Two principal areas of development will improve our protein characterization capabilities. First, we have begun addressing the question of providing sequence information on proteins that are not described in databases because of either gaps or errors in the database. We are taking the approach termed de novo sequencing of peptides; it requires detailed interpretation of individual mass spectra of peptides that have been subjected to fragmentation and mass analysis of the fragments. We are using a recently developed tandem TOF mass spectrometer in conjunction with interpretation software written by this section. To date, we have been reasonably successful in applying the approach to the sequencing of proteins isolated from sea urchin cortical vesicles (CV).
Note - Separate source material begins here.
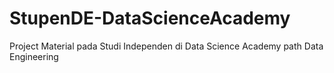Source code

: # StupenDE-DataScienceAcademy
Project Material pada Studi Independen di Data Science Academy path Data Engineering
Specifically, we have shown that components of several bands isolated from the CV of sea urchins have sequences corresponding to no known proteins yet demonstrate homologies to other proteins that may provide insights into fusion processes.

The second area of development involves the use of surface plasmon resonance detectors, as implemented by Biacore instruments, to isolate specific proteins. We have developed a model system in which we have demonstrated the isolation of 30 fmole of hen egg lysozyme in the presence of 30 pmoles of myoglobin. The isolated proteins are then recovered in small volumes so that concentrations are appropriate for mass spectrometric analysis. MALDI analysis of the recovered proteins shows strong signals from the isolated material and zero response from other proteins present.